====== Records ======

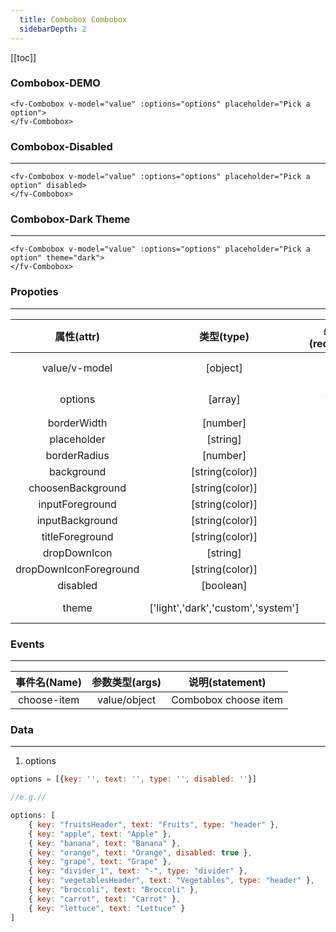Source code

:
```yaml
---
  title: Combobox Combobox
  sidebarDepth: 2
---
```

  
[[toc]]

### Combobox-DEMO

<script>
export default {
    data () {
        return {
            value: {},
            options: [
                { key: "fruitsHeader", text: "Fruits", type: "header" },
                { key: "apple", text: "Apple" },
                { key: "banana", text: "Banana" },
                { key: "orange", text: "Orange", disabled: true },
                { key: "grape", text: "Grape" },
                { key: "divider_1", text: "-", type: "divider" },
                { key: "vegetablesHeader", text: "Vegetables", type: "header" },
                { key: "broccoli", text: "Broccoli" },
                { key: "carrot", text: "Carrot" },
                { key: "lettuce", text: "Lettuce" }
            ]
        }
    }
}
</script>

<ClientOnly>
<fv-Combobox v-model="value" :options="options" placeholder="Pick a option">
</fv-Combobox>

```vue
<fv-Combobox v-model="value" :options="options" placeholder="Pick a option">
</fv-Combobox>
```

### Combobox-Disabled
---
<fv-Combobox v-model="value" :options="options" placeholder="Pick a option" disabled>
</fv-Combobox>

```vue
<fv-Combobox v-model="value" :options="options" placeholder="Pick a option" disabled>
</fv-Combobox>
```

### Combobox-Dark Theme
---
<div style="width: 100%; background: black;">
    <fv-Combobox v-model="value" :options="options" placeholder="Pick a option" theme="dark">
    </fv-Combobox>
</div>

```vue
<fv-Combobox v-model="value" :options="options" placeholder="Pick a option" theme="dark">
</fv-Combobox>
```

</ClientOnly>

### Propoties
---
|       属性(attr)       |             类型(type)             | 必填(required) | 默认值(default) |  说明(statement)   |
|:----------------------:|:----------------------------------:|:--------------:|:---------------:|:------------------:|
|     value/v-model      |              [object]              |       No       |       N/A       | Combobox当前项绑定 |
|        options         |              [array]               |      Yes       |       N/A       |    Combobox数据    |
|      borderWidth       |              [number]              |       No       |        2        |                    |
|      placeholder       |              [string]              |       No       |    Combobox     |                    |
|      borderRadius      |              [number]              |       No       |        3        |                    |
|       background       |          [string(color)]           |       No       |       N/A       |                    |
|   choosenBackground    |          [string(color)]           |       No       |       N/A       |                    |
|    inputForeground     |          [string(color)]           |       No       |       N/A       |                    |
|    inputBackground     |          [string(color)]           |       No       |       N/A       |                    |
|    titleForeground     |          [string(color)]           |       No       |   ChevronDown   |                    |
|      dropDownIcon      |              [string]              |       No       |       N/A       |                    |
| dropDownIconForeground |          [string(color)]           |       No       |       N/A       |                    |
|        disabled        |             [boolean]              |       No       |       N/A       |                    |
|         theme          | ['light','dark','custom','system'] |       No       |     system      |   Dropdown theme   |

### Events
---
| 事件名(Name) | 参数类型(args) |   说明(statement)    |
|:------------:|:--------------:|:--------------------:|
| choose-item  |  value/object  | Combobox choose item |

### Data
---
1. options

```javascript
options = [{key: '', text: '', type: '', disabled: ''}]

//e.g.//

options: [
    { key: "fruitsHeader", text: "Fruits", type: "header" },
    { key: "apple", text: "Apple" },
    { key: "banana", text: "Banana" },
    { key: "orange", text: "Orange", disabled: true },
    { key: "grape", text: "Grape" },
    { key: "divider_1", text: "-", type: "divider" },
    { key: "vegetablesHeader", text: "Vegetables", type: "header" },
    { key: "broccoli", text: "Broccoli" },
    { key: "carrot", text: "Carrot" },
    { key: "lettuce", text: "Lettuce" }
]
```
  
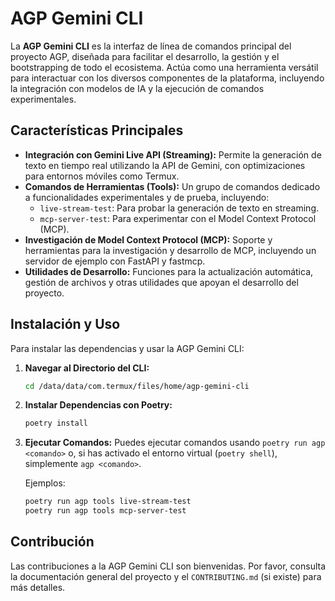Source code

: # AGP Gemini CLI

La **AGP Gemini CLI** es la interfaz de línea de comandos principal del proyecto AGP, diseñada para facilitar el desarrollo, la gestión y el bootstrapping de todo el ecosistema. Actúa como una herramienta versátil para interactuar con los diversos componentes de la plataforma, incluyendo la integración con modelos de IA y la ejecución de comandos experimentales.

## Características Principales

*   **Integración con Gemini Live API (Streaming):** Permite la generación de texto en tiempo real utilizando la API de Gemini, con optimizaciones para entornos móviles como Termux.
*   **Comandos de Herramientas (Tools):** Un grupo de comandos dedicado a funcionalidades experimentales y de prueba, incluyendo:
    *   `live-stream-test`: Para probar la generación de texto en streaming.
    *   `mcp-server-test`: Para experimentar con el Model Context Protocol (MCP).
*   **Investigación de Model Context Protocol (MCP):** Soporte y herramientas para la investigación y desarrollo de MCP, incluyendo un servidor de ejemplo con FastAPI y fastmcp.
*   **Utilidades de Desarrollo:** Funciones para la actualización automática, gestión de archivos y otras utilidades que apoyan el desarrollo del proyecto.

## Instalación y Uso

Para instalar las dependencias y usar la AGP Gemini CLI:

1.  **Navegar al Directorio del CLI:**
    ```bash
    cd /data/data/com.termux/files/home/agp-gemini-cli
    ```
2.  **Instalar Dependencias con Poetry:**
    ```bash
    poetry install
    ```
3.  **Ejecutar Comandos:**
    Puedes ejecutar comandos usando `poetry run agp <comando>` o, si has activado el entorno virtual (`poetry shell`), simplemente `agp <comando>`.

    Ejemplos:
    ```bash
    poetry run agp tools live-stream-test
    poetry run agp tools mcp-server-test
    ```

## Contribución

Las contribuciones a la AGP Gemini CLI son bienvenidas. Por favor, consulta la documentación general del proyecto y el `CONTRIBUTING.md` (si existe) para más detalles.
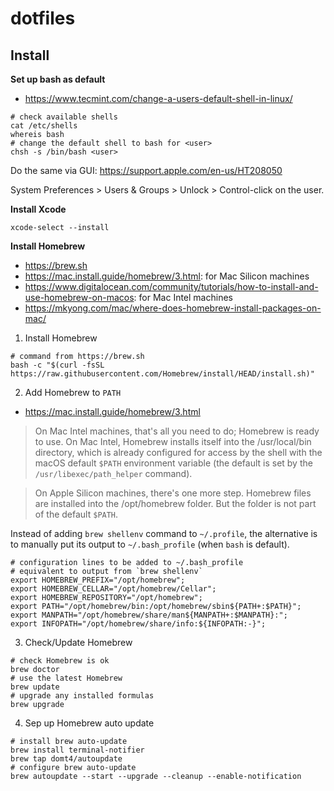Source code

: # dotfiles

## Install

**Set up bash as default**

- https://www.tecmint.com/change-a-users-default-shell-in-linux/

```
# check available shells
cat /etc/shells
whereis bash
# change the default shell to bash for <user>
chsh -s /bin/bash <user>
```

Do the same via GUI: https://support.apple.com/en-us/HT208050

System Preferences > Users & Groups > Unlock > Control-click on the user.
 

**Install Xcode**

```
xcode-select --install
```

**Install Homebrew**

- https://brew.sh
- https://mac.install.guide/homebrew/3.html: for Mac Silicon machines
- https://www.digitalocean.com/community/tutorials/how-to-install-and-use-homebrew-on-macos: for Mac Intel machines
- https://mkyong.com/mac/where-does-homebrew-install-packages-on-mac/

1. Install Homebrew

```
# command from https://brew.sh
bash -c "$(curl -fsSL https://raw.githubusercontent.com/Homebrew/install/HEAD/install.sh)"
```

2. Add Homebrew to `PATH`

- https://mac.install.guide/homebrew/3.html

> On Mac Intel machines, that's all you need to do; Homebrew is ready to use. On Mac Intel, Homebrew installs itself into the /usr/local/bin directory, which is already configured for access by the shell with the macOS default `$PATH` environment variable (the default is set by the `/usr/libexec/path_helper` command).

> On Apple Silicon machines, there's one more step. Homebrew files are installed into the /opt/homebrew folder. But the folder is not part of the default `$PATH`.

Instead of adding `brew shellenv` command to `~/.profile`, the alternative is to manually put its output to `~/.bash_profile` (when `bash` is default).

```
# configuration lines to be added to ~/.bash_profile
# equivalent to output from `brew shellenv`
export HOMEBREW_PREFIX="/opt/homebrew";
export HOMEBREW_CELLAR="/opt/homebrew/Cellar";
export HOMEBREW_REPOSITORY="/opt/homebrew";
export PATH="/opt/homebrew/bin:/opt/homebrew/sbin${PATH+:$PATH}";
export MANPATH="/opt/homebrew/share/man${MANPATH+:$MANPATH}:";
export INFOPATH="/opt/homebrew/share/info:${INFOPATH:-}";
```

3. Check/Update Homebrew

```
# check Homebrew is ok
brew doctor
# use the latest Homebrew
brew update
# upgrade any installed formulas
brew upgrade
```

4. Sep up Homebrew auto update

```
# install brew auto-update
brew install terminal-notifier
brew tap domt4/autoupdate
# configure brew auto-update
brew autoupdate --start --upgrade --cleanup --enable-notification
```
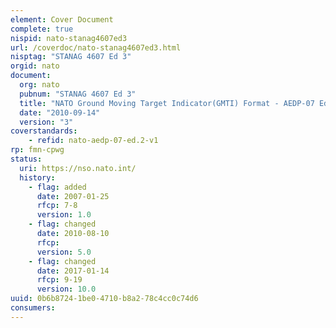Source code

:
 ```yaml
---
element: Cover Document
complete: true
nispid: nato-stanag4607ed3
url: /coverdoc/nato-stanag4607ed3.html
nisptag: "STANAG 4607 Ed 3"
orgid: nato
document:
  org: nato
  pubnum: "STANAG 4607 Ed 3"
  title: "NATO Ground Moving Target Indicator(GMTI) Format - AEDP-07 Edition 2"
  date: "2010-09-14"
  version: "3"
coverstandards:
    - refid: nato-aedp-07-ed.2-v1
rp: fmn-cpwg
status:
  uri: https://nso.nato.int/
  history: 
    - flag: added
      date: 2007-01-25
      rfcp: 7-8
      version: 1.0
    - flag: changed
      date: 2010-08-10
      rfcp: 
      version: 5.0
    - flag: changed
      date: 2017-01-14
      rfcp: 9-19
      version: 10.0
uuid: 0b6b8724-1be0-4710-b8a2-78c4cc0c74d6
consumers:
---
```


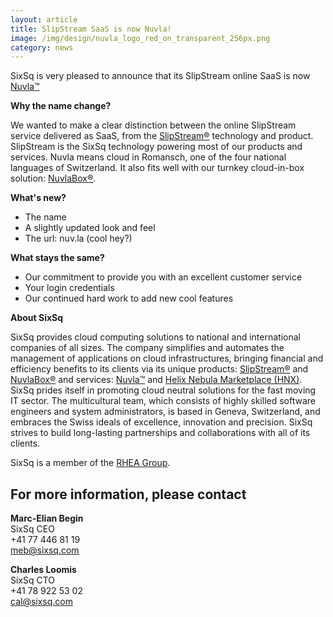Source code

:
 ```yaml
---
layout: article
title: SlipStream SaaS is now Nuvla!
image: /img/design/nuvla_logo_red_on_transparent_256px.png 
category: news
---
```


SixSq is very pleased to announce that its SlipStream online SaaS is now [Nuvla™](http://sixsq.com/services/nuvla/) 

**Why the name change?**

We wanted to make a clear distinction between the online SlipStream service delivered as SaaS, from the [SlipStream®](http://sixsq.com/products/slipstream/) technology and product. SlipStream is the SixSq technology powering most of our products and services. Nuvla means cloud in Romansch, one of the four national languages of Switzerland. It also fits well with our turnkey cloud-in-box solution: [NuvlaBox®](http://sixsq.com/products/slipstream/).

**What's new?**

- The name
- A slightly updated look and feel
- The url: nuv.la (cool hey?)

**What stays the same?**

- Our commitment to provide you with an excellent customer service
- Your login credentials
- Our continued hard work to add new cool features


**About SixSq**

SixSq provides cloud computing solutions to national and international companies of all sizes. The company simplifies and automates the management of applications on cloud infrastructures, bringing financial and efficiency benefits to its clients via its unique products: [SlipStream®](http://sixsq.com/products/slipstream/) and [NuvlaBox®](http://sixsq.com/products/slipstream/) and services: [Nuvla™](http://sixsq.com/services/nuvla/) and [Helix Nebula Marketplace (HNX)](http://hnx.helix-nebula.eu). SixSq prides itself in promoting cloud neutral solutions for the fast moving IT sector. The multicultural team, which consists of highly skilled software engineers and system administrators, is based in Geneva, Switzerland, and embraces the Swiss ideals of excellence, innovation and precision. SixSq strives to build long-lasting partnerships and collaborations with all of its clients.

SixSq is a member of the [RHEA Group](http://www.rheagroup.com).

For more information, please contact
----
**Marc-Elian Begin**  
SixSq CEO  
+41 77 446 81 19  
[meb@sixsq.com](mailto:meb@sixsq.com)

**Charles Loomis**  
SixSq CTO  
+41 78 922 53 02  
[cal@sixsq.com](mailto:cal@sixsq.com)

======

Aim of the task:
Please return every line of the records above that contains the word "divider".

Answer below:
                { key: "divider_1", text: "-", type: "divider" },
    { key: "divider_1", text: "-", type: "divider" },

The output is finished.